They wanted Labour to be included in government and to work for fairness and balance. The decision delegates had to make was whether the next government would be guided by the draft programme or by the Fine Gael manifesto on its own.

He said the new government would be a partnership administration. It would not be “a coalition in the old sense” and Labour would have parity of esteem.

Mr Gilmore said he understood that people were worried how Labour would emerge from coalition, given the historical experience. “However, this is no ordinary time. We have never been here before.”

Brendan Howlin, who was part of Labour’s negotiating team, said “every single item” on the party’s final checklist in the talks had been checked off.
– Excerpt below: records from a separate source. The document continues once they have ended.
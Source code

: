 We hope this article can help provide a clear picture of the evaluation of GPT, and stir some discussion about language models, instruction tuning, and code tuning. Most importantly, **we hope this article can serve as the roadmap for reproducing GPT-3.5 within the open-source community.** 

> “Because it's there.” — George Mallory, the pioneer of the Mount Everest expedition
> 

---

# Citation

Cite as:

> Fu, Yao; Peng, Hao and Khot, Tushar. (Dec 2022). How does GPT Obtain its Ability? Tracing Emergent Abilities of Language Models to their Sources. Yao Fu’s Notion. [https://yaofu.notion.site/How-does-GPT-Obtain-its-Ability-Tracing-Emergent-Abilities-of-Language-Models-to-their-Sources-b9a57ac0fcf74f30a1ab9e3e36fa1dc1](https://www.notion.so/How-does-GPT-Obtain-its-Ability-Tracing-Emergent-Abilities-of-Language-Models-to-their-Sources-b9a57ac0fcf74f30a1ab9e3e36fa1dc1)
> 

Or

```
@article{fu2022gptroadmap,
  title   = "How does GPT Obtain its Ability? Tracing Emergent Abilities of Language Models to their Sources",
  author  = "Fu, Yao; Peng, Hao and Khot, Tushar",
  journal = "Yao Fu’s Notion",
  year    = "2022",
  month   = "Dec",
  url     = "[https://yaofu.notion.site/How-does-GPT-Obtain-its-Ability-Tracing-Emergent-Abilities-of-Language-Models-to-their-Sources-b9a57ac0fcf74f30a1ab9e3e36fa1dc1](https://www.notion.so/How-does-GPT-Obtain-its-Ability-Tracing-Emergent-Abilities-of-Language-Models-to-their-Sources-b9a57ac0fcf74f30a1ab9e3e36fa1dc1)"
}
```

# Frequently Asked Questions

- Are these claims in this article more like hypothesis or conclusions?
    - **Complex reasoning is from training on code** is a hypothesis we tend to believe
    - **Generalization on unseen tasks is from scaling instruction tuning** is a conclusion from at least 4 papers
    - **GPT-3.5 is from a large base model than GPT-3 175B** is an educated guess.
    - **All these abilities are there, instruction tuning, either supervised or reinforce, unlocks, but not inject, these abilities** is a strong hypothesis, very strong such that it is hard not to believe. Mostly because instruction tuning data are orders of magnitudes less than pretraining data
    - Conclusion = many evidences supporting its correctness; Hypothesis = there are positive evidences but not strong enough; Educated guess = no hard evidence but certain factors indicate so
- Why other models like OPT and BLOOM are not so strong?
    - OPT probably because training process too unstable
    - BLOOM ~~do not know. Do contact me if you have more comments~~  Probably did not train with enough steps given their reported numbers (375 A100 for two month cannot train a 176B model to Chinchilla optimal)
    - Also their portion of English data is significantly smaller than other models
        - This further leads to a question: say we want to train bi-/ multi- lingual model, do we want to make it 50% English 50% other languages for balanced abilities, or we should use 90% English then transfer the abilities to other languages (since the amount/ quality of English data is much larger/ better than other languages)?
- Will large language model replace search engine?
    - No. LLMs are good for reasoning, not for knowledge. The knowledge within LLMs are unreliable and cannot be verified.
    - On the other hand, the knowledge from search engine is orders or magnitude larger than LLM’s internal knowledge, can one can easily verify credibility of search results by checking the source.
The programme was “as good a document as could be negotiated” and included virtually the entirety of Labour’s health policy.
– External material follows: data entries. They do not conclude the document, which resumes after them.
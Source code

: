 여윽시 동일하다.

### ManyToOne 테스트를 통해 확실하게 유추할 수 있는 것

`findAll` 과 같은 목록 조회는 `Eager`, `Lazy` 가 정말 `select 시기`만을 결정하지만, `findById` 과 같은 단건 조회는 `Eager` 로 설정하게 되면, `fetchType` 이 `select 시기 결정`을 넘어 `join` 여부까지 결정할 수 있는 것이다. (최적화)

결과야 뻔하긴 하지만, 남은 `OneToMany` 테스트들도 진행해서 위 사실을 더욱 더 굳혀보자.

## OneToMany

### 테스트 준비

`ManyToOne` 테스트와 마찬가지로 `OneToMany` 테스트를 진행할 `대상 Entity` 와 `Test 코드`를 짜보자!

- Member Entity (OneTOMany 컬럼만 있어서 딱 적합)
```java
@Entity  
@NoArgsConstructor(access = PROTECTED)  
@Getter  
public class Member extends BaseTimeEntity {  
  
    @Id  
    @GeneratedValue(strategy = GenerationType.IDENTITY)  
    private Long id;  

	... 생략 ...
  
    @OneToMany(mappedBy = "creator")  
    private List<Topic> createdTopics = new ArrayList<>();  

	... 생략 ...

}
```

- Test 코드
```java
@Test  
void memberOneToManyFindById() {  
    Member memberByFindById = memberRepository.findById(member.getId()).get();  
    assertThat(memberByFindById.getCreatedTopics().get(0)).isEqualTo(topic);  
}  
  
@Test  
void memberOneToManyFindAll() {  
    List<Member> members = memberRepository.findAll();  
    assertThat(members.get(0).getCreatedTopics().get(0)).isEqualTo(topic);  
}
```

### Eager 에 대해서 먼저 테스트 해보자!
Many of those who opposed the motion argued Labour should assume the role of main opposition party and hope to win a future election. Others criticised the sale of State assets proposed in the programme, and the privatisation of some services.
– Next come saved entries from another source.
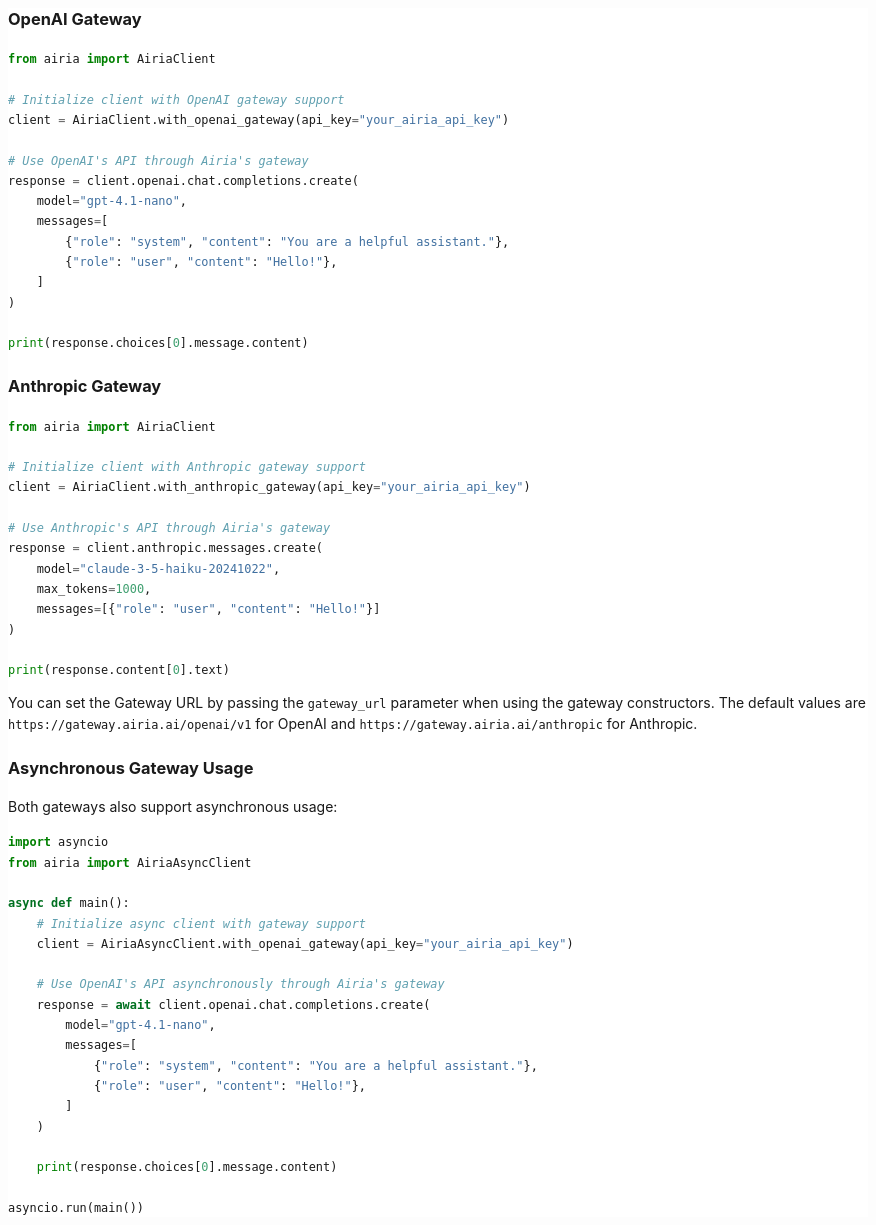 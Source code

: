### OpenAI Gateway

```python
from airia import AiriaClient

# Initialize client with OpenAI gateway support
client = AiriaClient.with_openai_gateway(api_key="your_airia_api_key")

# Use OpenAI's API through Airia's gateway
response = client.openai.chat.completions.create(
    model="gpt-4.1-nano",
    messages=[
        {"role": "system", "content": "You are a helpful assistant."},
        {"role": "user", "content": "Hello!"},
    ]
)

print(response.choices[0].message.content)
```

### Anthropic Gateway

```python
from airia import AiriaClient

# Initialize client with Anthropic gateway support
client = AiriaClient.with_anthropic_gateway(api_key="your_airia_api_key")

# Use Anthropic's API through Airia's gateway
response = client.anthropic.messages.create(
    model="claude-3-5-haiku-20241022",
    max_tokens=1000,
    messages=[{"role": "user", "content": "Hello!"}]
)

print(response.content[0].text)
```

You can set the Gateway URL by passing the `gateway_url` parameter when using the gateway constructors. The default values are `https://gateway.airia.ai/openai/v1` for OpenAI and `https://gateway.airia.ai/anthropic` for Anthropic.

### Asynchronous Gateway Usage

Both gateways also support asynchronous usage:

```python
import asyncio
from airia import AiriaAsyncClient

async def main():
    # Initialize async client with gateway support
    client = AiriaAsyncClient.with_openai_gateway(api_key="your_airia_api_key")
    
    # Use OpenAI's API asynchronously through Airia's gateway
    response = await client.openai.chat.completions.create(
        model="gpt-4.1-nano",
        messages=[
            {"role": "system", "content": "You are a helpful assistant."},
            {"role": "user", "content": "Hello!"},
        ]
    )
    
    print(response.choices[0].message.content)

asyncio.run(main())
```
Mr Broughan said it would be a “tragic and hopeless error” for Labour to enter government as a junior partner with Fine Gael. “Let there be no doubt about it, any lengthy stay in government with Fine Gael and we will suffer, returning to niche support levels of 10 per cent – if we are lucky. The dream of a Labour-led government will remain a dream, perhaps for ever.”

He said it wasn’t in people’s interest for Labour to become “embroiled” in the failed economic policies supported by Fianna Fáil and Fine Gael since 2008, or to replace the “Cowen/ Lenihan/Honohan economic and fiscal straitjacket” with a simpler “Kenny/Noonan/Honohan straitjacket” which Labour would have to support.

The document carried on the failed policies of Fianna Fáil and the Greens “with a few Fine Gael bells and tassles here and there”. For Labour to tie its policies to a failed and failing economic consensus would be a disaster for the people, he said.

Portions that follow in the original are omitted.